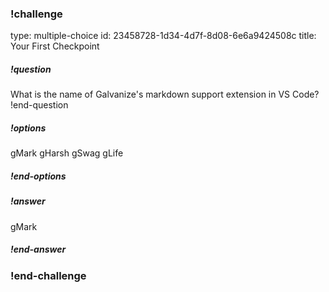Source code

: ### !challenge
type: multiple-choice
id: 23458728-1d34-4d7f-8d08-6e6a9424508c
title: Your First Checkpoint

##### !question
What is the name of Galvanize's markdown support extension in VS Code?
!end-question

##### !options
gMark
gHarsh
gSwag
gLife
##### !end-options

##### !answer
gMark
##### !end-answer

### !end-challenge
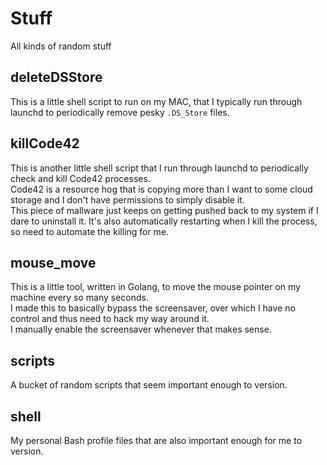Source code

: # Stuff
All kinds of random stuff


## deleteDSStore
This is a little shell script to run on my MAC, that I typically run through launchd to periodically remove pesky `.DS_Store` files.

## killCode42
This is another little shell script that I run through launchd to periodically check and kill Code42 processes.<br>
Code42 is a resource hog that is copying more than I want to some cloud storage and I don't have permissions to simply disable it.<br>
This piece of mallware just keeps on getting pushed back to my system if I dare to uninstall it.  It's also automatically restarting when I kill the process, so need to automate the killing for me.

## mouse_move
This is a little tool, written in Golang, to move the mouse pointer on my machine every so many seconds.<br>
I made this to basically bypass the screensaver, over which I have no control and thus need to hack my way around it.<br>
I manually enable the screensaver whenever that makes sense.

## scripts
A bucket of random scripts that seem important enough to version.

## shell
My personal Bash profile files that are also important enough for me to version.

AIM OF THE EXERCISE:
Scan the entries and show every line in which the word "periodically" is found.

SOLUTION FOR THIS EXERCISE:
This is a little shell script to run on my MAC, that I typically run through launchd to periodically remove pesky `.DS_Store` files.
This is another little shell script that I run through launchd to periodically check and kill Code42 processes.<br>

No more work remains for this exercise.